▶ [ABOUT THIS TASK]: The reply should contain each record below, returned exactly as given.

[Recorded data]
* * * * * * * * *

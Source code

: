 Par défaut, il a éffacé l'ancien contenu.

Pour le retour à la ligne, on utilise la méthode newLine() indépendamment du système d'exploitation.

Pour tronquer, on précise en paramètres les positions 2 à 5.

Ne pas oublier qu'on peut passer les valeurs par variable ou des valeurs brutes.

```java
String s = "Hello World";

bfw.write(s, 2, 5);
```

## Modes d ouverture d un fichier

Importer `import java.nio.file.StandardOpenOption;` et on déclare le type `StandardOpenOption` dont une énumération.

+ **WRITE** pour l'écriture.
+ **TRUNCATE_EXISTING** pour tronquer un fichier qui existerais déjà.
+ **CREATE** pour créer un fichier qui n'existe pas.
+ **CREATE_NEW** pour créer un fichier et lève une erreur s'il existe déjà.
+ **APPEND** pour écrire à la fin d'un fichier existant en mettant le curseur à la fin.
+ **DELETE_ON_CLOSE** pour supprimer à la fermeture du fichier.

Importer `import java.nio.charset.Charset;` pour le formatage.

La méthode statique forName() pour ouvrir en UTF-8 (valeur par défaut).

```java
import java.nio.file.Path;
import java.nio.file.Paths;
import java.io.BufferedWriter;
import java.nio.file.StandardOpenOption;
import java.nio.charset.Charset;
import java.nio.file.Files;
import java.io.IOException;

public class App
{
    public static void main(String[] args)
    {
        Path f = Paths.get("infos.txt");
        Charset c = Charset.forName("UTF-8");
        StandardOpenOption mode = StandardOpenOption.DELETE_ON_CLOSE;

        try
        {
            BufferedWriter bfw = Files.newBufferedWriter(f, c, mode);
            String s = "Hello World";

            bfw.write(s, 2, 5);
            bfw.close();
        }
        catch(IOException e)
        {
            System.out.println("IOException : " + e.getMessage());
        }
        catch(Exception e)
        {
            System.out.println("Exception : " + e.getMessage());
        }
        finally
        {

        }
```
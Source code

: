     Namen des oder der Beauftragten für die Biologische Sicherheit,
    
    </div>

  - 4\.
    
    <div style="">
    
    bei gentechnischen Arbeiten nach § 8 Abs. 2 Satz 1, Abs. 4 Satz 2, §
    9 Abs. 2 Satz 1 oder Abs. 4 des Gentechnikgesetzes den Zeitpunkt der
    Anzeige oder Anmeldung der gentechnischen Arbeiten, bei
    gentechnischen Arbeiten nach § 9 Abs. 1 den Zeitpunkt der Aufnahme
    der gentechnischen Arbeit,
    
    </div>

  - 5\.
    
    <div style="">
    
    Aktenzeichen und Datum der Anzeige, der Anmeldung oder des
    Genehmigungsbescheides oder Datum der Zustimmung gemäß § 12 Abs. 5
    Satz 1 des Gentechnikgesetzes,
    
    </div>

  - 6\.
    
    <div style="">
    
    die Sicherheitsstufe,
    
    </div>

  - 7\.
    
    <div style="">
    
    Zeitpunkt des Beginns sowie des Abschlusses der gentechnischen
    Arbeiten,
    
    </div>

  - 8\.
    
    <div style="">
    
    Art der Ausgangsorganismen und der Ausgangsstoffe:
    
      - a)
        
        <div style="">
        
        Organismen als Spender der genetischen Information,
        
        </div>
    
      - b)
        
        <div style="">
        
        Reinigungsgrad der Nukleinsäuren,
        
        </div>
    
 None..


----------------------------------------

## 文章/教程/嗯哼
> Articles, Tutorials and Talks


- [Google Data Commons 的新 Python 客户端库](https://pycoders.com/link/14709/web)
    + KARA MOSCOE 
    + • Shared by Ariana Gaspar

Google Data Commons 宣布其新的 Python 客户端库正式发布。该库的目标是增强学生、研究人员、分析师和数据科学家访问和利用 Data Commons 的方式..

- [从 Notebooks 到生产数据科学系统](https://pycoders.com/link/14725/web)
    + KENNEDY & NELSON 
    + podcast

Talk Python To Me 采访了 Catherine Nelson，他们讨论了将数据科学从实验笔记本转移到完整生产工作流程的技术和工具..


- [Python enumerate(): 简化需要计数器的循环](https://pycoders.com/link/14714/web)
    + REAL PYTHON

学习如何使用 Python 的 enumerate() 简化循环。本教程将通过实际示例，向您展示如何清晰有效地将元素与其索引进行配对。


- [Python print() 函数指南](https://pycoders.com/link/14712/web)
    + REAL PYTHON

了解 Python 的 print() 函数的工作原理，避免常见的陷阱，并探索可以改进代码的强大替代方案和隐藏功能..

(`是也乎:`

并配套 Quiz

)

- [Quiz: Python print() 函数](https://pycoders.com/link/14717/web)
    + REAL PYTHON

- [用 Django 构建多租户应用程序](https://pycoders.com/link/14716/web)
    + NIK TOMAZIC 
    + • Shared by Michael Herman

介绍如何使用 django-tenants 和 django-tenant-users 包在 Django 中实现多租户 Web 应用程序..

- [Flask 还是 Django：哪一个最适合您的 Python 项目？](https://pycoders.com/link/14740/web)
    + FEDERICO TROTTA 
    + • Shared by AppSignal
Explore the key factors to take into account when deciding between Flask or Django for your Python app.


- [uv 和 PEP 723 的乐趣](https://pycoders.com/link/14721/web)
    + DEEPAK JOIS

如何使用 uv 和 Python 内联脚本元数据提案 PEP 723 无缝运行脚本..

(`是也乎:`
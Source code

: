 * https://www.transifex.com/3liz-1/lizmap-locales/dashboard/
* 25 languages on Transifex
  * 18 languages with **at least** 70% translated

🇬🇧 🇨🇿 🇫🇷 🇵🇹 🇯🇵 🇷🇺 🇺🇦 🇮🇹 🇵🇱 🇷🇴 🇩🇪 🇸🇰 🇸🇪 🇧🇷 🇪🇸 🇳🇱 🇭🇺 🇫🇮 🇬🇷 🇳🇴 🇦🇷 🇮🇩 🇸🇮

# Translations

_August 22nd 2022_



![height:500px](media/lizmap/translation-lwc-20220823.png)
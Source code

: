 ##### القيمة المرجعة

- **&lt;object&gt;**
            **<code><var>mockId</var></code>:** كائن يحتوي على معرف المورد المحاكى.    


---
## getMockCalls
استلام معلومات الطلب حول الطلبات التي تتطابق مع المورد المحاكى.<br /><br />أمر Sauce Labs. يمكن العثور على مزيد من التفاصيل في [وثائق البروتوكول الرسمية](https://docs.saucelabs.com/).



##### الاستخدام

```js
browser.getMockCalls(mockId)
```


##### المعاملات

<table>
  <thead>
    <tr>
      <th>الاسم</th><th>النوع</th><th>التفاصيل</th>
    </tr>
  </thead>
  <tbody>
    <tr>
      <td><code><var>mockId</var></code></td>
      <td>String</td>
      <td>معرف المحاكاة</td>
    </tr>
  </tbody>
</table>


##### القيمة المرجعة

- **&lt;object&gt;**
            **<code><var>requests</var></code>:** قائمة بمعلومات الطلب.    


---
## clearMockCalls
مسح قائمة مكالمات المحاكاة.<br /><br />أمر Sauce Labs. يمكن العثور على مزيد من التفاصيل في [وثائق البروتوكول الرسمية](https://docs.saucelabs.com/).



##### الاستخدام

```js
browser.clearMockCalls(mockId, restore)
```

* * * * * * * * *

▶ [EXERCISE RESULT]:
Source code

: Par défaut, il a éffacé l'ancien contenu.

Pour le retour à la ligne, on utilise la méthode newLine() indépendamment du système d'exploitation.

Pour tronquer, on précise en paramètres les positions 2 à 5.

Ne pas oublier qu'on peut passer les valeurs par variable ou des valeurs brutes.

```java
String s = "Hello World";

bfw.write(s, 2, 5);
```

## Modes d ouverture d un fichier

Importer `import java.nio.file.StandardOpenOption;` et on déclare le type `StandardOpenOption` dont une énumération.

+ **WRITE** pour l'écriture.
+ **TRUNCATE_EXISTING** pour tronquer un fichier qui existerais déjà.
+ **CREATE** pour créer un fichier qui n'existe pas.
+ **CREATE_NEW** pour créer un fichier et lève une erreur s'il existe déjà.
+ **APPEND** pour écrire à la fin d'un fichier existant en mettant le curseur à la fin.
+ **DELETE_ON_CLOSE** pour supprimer à la fermeture du fichier.

Importer `import java.nio.charset.Charset;` pour le formatage.

La méthode statique forName() pour ouvrir en UTF-8 (valeur par défaut).

```java
import java.nio.file.Path;
import java.nio.file.Paths;
import java.io.BufferedWriter;
import java.nio.file.StandardOpenOption;
import java.nio.charset.Charset;
import java.nio.file.Files;
import java.io.IOException;

public class App
{
    public static void main(String[] args)
    {
        Path f = Paths.get("infos.txt");
        Charset c = Charset.forName("UTF-8");
        StandardOpenOption mode = StandardOpenOption.DELETE_ON_CLOSE;

        try
        {
            BufferedWriter bfw = Files.newBufferedWriter(f, c, mode);
            String s = "Hello World";

            bfw.write(s, 2, 5);
            bfw.close();
        }
        catch(IOException e)
        {
            System.out.println("IOException : " + e.getMessage());
        }
        catch(Exception e)
        {
            System.out.println("Exception : " + e.getMessage());
        }
        finally
        {

        }
```
Source code

:     Namen des oder der Beauftragten für die Biologische Sicherheit,
    
    </div>

  - 4\.
    
    <div style="">
    
    bei gentechnischen Arbeiten nach § 8 Abs. 2 Satz 1, Abs. 4 Satz 2, §
    9 Abs. 2 Satz 1 oder Abs. 4 des Gentechnikgesetzes den Zeitpunkt der
    Anzeige oder Anmeldung der gentechnischen Arbeiten, bei
    gentechnischen Arbeiten nach § 9 Abs. 1 den Zeitpunkt der Aufnahme
    der gentechnischen Arbeit,
    
    </div>

  - 5\.
    
    <div style="">
    
    Aktenzeichen und Datum der Anzeige, der Anmeldung oder des
    Genehmigungsbescheides oder Datum der Zustimmung gemäß § 12 Abs. 5
    Satz 1 des Gentechnikgesetzes,
    
    </div>

  - 6\.
    
    <div style="">
    
    die Sicherheitsstufe,
    
    </div>

  - 7\.
    
    <div style="">
    
    Zeitpunkt des Beginns sowie des Abschlusses der gentechnischen
    Arbeiten,
    
    </div>

  - 8\.
    
    <div style="">
    
    Art der Ausgangsorganismen und der Ausgangsstoffe:
    
      - a)
        
        <div style="">
        
        Organismen als Spender der genetischen Information,
        
        </div>
    
      - b)
        
        <div style="">
        
        Reinigungsgrad der Nukleinsäuren,
        
        </div>
    
 None..


----------------------------------------

## 文章/教程/嗯哼
> Articles, Tutorials and Talks


- [Google Data Commons 的新 Python 客户端库](https://pycoders.com/link/14709/web)
    + KARA MOSCOE 
    + • Shared by Ariana Gaspar

Google Data Commons 宣布其新的 Python 客户端库正式发布。该库的目标是增强学生、研究人员、分析师和数据科学家访问和利用 Data Commons 的方式..

- [从 Notebooks 到生产数据科学系统](https://pycoders.com/link/14725/web)
    + KENNEDY & NELSON 
    + podcast

Talk Python To Me 采访了 Catherine Nelson，他们讨论了将数据科学从实验笔记本转移到完整生产工作流程的技术和工具..


- [Python enumerate(): 简化需要计数器的循环](https://pycoders.com/link/14714/web)
    + REAL PYTHON

学习如何使用 Python 的 enumerate() 简化循环。本教程将通过实际示例，向您展示如何清晰有效地将元素与其索引进行配对。


- [Python print() 函数指南](https://pycoders.com/link/14712/web)
    + REAL PYTHON

了解 Python 的 print() 函数的工作原理，避免常见的陷阱，并探索可以改进代码的强大替代方案和隐藏功能..

(`是也乎:`

并配套 Quiz

)

- [Quiz: Python print() 函数](https://pycoders.com/link/14717/web)
    + REAL PYTHON

- [用 Django 构建多租户应用程序](https://pycoders.com/link/14716/web)
    + NIK TOMAZIC 
    + • Shared by Michael Herman

介绍如何使用 django-tenants 和 django-tenant-users 包在 Django 中实现多租户 Web 应用程序..

- [Flask 还是 Django：哪一个最适合您的 Python 项目？](https://pycoders.com/link/14740/web)
    + FEDERICO TROTTA 
    + • Shared by AppSignal
Explore the key factors to take into account when deciding between Flask or Django for your Python app.


- [uv 和 PEP 723 的乐趣](https://pycoders.com/link/14721/web)
    + DEEPAK JOIS

如何使用 uv 和 Python 内联脚本元数据提案 PEP 723 无缝运行脚本..

(`是也乎:`
Source code

: * https://www.transifex.com/3liz-1/lizmap-locales/dashboard/
* 25 languages on Transifex
  * 18 languages with **at least** 70% translated

🇬🇧 🇨🇿 🇫🇷 🇵🇹 🇯🇵 🇷🇺 🇺🇦 🇮🇹 🇵🇱 🇷🇴 🇩🇪 🇸🇰 🇸🇪 🇧🇷 🇪🇸 🇳🇱 🇭🇺 🇫🇮 🇬🇷 🇳🇴 🇦🇷 🇮🇩 🇸🇮

# Translations

_August 22nd 2022_



![height:500px](media/lizmap/translation-lwc-20220823.png)
Source code

: ##### القيمة المرجعة

- **&lt;object&gt;**
            **<code><var>mockId</var></code>:** كائن يحتوي على معرف المورد المحاكى.    


---
## getMockCalls
استلام معلومات الطلب حول الطلبات التي تتطابق مع المورد المحاكى.<br /><br />أمر Sauce Labs. يمكن العثور على مزيد من التفاصيل في [وثائق البروتوكول الرسمية](https://docs.saucelabs.com/).



##### الاستخدام

```js
browser.getMockCalls(mockId)
```


##### المعاملات

<table>
  <thead>
    <tr>
      <th>الاسم</th><th>النوع</th><th>التفاصيل</th>
    </tr>
  </thead>
  <tbody>
    <tr>
      <td><code><var>mockId</var></code></td>
      <td>String</td>
      <td>معرف المحاكاة</td>
    </tr>
  </tbody>
</table>


##### القيمة المرجعة

- **&lt;object&gt;**
            **<code><var>requests</var></code>:** قائمة بمعلومات الطلب.    


---
## clearMockCalls
مسح قائمة مكالمات المحاكاة.<br /><br />أمر Sauce Labs. يمكن العثور على مزيد من التفاصيل في [وثائق البروتوكول الرسمية](https://docs.saucelabs.com/).



##### الاستخدام

```js
browser.clearMockCalls(mockId, restore)
```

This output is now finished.